**The task:**
From the entries below, copy exactly the lines from the one that contains "After deployment, AWS" through the one that contains "If updated images are published under the same tag, restarting", both included, and only those.

:::::

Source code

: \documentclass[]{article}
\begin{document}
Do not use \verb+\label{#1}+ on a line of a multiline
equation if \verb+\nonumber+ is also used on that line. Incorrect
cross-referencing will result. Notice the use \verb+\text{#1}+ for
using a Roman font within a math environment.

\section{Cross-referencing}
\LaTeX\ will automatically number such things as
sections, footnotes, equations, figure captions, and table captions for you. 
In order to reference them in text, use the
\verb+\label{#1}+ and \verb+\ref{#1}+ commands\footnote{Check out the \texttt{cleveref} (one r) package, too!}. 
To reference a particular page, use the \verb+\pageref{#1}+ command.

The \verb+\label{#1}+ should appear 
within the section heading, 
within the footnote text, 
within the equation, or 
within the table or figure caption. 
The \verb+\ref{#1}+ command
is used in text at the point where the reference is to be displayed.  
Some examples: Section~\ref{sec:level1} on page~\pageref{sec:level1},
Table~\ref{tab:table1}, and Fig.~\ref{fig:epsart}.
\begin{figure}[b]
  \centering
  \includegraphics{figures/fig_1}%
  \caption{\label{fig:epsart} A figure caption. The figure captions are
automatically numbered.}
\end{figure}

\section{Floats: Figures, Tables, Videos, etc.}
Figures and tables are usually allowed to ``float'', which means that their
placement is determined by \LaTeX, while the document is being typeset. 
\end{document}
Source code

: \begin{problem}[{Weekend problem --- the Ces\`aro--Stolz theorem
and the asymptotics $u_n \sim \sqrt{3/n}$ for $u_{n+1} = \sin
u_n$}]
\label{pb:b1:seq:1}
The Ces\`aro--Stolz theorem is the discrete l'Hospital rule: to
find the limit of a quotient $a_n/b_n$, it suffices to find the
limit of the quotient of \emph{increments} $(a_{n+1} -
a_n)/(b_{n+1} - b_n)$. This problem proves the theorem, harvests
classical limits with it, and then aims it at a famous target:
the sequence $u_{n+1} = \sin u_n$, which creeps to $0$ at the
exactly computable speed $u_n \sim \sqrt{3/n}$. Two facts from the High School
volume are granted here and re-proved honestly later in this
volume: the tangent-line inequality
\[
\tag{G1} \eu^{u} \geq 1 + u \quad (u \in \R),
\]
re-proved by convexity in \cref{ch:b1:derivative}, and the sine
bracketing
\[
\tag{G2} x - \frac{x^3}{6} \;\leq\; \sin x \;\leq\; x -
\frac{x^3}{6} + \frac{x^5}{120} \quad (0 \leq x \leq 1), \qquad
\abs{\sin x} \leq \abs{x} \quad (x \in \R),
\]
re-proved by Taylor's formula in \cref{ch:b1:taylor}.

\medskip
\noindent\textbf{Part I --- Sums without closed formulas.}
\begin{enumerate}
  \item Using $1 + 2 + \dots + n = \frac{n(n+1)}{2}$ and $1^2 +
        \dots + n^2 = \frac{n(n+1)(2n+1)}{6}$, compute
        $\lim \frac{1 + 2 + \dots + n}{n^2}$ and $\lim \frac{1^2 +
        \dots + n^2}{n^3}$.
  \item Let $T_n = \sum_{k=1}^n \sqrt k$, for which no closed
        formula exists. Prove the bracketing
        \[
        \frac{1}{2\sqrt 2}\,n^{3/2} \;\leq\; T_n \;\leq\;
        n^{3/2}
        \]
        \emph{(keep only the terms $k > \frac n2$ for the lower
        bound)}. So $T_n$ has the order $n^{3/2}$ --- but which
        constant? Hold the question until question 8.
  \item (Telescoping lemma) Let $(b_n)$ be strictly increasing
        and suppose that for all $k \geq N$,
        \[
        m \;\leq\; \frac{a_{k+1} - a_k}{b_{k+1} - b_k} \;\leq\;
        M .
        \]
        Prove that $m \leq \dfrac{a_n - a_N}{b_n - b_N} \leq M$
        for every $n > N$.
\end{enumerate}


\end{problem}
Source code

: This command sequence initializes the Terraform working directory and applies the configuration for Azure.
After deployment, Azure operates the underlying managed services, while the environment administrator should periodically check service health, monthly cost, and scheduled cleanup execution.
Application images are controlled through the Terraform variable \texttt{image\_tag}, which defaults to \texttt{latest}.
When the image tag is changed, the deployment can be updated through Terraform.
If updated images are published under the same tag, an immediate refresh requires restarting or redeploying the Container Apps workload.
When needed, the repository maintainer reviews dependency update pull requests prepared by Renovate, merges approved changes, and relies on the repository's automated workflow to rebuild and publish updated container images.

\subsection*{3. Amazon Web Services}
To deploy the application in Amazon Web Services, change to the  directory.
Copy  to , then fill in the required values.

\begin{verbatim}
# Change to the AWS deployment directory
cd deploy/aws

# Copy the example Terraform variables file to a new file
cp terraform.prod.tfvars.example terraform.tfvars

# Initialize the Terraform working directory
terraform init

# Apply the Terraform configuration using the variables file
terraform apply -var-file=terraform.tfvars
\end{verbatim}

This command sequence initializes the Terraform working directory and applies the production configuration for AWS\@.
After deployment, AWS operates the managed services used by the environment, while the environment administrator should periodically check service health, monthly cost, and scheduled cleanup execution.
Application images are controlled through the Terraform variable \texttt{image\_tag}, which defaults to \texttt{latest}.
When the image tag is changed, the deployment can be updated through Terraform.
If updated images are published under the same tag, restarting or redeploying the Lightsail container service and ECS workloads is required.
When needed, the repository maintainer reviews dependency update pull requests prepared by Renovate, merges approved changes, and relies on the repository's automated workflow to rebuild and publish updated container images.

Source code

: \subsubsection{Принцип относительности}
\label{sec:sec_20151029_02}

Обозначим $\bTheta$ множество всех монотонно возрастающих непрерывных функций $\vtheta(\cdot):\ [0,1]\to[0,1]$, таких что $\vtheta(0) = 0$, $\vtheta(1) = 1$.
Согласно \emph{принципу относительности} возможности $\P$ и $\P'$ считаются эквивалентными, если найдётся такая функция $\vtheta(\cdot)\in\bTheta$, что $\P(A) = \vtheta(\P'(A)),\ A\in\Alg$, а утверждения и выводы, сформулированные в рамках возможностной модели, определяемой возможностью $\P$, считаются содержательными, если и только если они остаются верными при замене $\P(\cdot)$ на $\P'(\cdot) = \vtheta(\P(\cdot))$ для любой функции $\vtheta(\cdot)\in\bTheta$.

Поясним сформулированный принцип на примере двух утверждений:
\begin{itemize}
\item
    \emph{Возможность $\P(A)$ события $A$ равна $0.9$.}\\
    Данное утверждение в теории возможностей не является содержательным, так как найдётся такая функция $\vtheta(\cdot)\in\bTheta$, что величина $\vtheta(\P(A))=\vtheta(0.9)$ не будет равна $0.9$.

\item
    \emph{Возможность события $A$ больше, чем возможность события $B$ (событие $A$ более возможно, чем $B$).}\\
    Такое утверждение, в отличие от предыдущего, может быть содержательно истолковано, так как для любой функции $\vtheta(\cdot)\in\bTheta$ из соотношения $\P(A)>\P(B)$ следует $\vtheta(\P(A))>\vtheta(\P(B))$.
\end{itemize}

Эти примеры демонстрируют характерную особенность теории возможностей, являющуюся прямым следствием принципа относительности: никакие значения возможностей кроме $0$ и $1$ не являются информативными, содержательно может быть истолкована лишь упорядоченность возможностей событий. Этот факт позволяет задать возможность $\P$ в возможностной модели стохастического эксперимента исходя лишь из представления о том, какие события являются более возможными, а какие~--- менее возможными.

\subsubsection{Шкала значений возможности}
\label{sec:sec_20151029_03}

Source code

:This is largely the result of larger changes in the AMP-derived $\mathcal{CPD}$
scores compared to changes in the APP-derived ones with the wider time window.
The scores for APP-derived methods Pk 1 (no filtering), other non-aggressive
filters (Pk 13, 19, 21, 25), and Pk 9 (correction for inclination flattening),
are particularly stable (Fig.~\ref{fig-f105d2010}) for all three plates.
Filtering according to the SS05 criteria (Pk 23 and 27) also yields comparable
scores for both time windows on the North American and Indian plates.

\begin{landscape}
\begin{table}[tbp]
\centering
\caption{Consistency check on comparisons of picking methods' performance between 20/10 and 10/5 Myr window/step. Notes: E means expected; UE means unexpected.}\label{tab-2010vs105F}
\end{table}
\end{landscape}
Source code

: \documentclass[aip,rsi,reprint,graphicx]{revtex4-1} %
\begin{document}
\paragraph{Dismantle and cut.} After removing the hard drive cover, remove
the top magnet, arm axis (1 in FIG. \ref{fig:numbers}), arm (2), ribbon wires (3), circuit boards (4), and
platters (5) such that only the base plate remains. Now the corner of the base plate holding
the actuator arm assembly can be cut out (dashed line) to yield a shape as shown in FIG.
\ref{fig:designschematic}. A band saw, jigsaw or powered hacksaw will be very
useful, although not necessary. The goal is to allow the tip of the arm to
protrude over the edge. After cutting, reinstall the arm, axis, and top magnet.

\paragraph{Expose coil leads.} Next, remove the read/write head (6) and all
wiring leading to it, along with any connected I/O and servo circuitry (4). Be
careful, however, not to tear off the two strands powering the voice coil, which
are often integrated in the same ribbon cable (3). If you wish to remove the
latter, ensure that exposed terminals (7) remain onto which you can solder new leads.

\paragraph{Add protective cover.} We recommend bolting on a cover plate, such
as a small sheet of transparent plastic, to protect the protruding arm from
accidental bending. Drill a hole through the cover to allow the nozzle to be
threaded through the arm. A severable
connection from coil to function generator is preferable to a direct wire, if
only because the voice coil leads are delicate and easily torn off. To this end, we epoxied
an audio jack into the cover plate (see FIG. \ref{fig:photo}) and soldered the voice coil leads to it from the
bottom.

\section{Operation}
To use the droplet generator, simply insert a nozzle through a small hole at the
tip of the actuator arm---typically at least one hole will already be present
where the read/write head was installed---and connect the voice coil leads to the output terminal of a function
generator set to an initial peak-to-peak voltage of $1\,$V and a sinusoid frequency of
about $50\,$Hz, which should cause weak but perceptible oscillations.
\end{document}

:::::

**Task output:**
After deployment, AWS operates the managed services used by the environment, while the environment administrator should periodically check service health, monthly cost, and scheduled cleanup execution.
Application images are controlled through the Terraform variable \texttt{image\_tag}, which defaults to \texttt{latest}.
When the image tag is changed, the deployment can be updated through Terraform.
If updated images are published under the same tag, restarting or redeploying the Lightsail container service and ECS workloads is required.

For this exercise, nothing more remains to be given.